New Report Details Shift in U.S. South China Sea Strategy Under Trump
A new report from the South China Sea NewsWire analyzes the Trump administration's recalibration of U.S. policy in the South China Sea, emphasizing deterrence and burden-sharing over direct confrontation with China.

A new special report from the South China Sea NewsWire (SCSNW), titled “U.S. Policy in the South China Sea: Strategy, Challenges, and Prospects,” offers a comprehensive assessment of how Washington is recalibrating its approach to China and the Indo-Pacific under the second Trump administration. The report finds that U.S. strategy is shifting from framing China as a primary strategic threat to positioning Beijing as a rival to be balanced, while placing greater emphasis on deterrence, burden-sharing with allies, and maintaining a favorable regional status quo.

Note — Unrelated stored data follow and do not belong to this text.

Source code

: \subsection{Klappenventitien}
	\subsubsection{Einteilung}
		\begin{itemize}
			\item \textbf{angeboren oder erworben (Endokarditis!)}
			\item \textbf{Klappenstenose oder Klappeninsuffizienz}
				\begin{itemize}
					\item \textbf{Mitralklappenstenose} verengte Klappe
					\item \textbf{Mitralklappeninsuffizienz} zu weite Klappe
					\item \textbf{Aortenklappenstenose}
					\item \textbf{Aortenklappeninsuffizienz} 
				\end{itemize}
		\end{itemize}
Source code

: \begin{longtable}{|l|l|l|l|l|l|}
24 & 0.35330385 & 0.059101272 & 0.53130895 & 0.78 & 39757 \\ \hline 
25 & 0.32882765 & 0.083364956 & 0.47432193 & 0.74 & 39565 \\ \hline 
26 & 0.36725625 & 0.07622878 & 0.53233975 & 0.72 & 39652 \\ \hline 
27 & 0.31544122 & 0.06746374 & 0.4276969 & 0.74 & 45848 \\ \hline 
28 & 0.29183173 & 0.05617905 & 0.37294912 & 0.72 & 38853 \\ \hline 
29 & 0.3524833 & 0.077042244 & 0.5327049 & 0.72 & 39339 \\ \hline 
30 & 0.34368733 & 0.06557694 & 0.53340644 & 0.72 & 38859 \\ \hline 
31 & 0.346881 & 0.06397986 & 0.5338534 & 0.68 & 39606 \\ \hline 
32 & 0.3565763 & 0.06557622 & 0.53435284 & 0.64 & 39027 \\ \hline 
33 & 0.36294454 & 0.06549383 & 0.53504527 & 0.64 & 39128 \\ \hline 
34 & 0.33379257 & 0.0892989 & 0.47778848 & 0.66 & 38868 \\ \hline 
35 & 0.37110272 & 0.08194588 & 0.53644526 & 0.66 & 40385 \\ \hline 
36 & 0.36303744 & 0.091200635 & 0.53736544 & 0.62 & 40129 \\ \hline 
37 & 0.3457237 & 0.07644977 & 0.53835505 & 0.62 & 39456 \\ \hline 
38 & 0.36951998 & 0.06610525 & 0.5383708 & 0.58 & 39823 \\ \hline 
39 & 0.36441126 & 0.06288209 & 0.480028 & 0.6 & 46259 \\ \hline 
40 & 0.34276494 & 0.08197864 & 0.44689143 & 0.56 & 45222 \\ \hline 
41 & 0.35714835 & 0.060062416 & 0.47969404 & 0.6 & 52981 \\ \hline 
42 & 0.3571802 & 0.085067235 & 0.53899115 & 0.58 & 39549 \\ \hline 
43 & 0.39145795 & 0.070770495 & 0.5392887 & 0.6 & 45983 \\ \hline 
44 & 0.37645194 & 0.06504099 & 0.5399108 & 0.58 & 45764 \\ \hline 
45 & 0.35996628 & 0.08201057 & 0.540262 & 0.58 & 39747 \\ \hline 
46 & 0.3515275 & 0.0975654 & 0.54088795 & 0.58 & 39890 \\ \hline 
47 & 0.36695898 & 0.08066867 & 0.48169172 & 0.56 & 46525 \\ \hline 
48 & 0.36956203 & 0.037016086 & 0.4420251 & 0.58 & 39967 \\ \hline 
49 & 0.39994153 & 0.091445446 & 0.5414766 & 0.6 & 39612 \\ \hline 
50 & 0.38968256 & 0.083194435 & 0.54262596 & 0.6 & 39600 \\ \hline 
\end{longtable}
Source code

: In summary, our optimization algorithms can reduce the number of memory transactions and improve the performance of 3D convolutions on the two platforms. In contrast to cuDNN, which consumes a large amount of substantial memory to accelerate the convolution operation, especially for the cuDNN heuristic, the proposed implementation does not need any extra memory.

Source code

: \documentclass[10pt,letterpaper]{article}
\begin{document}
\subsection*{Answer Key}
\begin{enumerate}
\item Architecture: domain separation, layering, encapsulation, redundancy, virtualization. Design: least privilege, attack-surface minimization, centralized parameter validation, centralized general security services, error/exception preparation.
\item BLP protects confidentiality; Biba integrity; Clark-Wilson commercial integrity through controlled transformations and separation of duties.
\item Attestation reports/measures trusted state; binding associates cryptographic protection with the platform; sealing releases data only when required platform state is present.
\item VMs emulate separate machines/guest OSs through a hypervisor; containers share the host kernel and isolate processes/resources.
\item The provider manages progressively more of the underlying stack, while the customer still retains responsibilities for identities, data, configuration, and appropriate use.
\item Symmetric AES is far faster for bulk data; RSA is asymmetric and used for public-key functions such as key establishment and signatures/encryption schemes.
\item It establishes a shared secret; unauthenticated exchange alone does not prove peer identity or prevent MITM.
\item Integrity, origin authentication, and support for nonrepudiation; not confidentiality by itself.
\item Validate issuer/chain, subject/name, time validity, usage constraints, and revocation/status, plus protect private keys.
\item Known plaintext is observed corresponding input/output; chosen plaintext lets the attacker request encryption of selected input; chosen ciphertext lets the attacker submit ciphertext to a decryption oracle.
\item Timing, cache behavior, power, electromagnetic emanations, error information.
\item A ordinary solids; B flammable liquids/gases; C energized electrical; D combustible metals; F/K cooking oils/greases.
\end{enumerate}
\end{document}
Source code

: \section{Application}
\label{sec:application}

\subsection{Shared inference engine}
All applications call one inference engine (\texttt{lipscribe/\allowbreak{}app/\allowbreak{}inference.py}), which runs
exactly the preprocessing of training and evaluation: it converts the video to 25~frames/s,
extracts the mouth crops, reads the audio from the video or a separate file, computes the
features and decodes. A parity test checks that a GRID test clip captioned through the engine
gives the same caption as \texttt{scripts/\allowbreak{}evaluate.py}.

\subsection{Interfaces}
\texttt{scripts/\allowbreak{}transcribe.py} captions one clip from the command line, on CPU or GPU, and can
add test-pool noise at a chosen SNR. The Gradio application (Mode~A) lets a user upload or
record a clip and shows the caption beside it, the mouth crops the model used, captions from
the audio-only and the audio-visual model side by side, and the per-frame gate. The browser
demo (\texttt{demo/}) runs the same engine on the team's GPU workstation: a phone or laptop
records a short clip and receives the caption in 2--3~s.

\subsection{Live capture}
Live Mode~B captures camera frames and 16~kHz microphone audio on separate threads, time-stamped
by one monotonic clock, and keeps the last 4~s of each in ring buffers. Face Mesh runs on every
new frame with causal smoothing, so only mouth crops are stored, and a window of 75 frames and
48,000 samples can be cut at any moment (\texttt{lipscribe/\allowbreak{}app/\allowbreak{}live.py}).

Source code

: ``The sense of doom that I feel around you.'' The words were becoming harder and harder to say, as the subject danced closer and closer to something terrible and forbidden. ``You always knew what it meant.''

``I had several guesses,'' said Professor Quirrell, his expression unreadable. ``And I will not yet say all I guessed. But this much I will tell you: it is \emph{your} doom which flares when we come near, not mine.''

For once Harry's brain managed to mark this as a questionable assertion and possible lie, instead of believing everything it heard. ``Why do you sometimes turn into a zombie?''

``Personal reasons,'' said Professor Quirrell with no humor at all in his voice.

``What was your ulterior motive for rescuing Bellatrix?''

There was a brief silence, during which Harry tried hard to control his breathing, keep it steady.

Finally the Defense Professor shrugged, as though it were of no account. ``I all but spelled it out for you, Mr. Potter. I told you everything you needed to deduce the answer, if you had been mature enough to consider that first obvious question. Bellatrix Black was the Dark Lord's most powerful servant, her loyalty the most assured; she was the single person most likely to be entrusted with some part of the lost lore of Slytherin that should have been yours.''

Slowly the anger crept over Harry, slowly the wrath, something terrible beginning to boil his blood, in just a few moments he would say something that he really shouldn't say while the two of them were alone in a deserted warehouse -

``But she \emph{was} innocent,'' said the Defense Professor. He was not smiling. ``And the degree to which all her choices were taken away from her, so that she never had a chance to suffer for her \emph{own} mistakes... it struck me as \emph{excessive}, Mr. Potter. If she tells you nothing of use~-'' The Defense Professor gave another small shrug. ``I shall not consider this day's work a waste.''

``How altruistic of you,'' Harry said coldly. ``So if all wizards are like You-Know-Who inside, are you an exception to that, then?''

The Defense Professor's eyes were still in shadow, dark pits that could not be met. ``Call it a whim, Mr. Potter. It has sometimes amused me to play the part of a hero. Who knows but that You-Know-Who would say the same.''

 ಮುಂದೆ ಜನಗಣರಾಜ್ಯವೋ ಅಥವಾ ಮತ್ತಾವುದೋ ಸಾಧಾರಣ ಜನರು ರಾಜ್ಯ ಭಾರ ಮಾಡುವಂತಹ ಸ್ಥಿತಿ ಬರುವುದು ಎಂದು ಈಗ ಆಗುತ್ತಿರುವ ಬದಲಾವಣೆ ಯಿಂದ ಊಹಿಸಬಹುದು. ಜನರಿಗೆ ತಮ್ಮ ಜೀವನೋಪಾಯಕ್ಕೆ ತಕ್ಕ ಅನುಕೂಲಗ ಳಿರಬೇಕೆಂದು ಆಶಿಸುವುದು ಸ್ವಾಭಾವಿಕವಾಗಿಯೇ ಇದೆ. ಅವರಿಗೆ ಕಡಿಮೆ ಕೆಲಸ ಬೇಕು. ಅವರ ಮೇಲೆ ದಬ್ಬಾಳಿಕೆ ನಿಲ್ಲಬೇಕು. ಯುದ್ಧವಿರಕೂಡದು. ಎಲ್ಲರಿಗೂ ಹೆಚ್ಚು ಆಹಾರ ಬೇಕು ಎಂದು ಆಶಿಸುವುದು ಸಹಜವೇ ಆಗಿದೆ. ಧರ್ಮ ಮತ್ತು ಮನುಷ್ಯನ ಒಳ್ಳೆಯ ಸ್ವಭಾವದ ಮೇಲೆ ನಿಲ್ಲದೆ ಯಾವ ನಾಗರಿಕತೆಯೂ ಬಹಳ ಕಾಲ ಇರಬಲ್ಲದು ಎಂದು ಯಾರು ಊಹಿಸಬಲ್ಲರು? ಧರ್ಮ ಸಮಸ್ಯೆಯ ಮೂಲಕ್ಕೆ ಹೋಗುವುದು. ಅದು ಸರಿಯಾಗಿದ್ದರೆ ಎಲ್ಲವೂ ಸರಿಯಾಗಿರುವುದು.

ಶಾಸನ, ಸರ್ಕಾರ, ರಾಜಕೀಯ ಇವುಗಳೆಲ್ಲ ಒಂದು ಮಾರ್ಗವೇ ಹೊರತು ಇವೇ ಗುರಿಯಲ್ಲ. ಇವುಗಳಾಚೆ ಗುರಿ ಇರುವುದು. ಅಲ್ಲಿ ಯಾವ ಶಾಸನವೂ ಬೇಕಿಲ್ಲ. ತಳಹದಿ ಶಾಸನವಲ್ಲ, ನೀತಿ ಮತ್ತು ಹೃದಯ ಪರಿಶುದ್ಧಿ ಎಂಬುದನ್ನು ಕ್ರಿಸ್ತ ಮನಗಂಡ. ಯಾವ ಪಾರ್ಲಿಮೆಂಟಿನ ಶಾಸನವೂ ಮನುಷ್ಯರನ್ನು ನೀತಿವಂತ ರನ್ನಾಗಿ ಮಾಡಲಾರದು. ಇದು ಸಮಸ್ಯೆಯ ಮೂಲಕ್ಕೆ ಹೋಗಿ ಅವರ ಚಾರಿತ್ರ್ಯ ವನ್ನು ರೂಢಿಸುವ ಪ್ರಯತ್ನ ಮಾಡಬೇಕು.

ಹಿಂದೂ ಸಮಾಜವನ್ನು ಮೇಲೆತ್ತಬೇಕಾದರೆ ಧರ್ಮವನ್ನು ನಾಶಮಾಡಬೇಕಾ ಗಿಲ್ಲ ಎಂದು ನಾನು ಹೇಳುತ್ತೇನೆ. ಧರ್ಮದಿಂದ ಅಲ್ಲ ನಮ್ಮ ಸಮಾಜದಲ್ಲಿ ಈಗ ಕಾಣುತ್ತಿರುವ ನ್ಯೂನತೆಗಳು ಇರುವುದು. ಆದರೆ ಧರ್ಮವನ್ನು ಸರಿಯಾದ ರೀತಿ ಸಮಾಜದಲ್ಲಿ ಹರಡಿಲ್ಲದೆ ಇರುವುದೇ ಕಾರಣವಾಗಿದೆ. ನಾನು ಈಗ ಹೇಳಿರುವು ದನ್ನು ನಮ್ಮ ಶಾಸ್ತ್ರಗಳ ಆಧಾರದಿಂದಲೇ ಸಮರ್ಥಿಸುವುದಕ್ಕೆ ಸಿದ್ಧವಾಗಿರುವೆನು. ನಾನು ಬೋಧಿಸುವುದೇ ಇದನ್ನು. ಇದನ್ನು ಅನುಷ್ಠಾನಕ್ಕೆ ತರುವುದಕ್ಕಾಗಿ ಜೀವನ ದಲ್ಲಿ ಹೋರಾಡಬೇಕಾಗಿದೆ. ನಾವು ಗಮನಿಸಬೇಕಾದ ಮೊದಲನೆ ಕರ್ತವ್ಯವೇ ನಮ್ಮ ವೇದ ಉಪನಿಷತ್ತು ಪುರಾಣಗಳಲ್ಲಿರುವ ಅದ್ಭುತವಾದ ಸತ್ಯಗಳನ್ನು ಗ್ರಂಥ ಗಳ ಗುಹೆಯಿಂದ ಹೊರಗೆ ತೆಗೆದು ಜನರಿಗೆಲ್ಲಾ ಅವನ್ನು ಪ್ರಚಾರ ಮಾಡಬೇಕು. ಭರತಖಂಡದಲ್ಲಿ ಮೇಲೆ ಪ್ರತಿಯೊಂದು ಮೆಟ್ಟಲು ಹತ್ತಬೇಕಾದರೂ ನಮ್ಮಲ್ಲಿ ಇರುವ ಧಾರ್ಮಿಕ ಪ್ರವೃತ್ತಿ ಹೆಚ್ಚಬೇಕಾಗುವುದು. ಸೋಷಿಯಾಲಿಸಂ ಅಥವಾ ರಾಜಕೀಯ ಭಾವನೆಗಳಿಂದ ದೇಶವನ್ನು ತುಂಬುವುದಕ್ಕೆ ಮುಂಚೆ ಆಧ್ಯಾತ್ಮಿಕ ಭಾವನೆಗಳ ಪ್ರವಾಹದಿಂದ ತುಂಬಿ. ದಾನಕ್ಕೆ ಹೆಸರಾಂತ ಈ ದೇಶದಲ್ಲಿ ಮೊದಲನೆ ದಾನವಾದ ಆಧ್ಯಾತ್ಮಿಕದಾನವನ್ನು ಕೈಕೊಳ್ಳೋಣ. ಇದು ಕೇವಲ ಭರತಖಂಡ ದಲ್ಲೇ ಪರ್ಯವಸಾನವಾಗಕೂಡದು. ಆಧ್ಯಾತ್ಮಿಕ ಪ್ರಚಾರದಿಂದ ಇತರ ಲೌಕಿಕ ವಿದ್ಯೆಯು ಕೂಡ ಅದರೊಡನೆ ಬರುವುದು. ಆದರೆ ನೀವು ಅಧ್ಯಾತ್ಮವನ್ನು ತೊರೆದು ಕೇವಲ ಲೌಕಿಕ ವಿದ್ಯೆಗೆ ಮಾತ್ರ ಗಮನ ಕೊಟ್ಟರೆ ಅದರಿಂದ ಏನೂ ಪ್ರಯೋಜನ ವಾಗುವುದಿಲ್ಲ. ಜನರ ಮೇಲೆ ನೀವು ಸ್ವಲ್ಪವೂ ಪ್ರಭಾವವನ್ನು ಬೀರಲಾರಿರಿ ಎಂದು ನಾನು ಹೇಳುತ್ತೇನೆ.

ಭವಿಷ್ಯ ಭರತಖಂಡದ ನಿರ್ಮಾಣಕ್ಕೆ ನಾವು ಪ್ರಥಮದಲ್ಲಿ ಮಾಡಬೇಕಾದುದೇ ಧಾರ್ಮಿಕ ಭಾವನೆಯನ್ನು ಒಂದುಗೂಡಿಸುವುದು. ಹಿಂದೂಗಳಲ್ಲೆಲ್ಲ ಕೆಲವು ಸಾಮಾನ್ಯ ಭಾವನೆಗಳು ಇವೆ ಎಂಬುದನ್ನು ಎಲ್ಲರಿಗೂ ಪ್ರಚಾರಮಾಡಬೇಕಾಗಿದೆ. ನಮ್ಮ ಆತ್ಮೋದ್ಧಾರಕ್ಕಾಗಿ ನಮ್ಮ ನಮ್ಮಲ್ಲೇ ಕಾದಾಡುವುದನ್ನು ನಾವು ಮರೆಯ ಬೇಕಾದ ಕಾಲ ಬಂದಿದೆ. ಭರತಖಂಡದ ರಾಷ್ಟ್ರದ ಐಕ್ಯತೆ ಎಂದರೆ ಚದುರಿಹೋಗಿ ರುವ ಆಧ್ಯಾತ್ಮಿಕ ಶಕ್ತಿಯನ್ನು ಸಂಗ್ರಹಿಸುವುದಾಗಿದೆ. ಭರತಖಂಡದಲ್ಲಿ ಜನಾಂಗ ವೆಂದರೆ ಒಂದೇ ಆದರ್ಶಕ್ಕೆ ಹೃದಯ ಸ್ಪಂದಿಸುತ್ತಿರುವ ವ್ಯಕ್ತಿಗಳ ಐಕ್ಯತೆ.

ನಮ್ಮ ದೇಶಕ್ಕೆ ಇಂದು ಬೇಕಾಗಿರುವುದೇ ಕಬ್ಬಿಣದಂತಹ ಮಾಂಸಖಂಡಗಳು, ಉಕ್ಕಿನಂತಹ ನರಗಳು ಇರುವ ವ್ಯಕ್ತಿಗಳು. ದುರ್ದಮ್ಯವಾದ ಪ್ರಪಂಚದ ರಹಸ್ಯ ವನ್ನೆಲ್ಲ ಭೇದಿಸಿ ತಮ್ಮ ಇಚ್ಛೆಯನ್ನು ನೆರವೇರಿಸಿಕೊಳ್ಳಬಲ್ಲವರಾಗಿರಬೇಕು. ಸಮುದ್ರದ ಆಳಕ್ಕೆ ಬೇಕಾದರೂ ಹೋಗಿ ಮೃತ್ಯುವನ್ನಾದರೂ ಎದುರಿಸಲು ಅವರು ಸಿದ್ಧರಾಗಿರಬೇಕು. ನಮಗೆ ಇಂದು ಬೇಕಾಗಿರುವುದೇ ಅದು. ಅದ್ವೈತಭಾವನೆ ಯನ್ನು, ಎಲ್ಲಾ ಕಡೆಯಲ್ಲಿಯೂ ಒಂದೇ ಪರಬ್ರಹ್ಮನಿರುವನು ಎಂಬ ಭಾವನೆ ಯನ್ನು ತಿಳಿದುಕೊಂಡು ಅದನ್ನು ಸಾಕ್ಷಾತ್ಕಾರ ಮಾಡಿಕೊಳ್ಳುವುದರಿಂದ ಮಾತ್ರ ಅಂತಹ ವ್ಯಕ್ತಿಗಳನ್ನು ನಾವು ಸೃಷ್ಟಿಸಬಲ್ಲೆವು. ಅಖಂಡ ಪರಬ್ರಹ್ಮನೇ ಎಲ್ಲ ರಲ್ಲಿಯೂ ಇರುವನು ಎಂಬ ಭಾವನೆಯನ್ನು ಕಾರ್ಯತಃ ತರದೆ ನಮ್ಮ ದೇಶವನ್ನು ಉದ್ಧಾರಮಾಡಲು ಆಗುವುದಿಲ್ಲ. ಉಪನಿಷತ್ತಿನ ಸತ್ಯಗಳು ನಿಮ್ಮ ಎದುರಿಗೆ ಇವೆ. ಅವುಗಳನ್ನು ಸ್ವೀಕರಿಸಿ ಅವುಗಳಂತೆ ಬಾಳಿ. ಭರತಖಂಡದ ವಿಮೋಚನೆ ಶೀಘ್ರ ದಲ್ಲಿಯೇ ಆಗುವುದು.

“The South China Sea has become the central arena where strategic rivalry, global trade, energy security and environmental pressures converge,” the editors write, underscoring the region’s role as a defining test of U.S. global leadership. The report highlights several key findings that have significant implications for regional stability and U.S. foreign policy.
Among the report’s key findings is a deterrence-first strategy, where U.S. policy prioritizes military strength and denial capabilities along the First Island Chain to prevent escalation while avoiding direct confrontation. This approach reflects a calculated effort to manage tensions without triggering a broader conflict. However, the report warns that transactional alliances are under strain. Increased demands on allies such as Japan and South Korea are accelerating regional rearmament but raising concerns about long-term trust and commitment.
The economic dimension remains a weak point. While tariffs and supply-chain measures remain central tools, Washington lacks a coherent economic framework to compete with China’s regional influence. This gap undermines U.S. efforts to offer a compelling alternative to Beijing’s economic engagement in Southeast Asia.
China, meanwhile, pursues a dual-track approach: continuing assertive maritime activity while expanding diplomatic messaging around marine science, environmental cooperation, and “win-win” engagement. This strategy complicates U.S. efforts to rally regional support against Chinese actions.
Regional hedging intensifies as Southeast Asian nations seek a U.S. security presence but remain wary of being drawn into great-power confrontation. This balancing act forces Washington to navigate complex diplomatic terrain, where overt pressure could alienate key partners.
The report concludes that U.S. policy remains “decisive but incomplete,” warning that reliance on military power without parallel economic and diplomatic engagement risks weakening Washington’s influence in a region defined by connectivity and competition. It calls for a more balanced strategy—one that integrates deterrence with credible economic initiatives, strengthens multilateral partnerships, and expands cooperation on shared challenges such as climate resilience, fisheries management, and maritime governance.
“As the South China Sea grows ever more central to global security,” the report concludes, “the test for Washington is whether it can align strategic ambition with sustained engagement and regional trust.” The full report is available from the South China Sea NewsWire.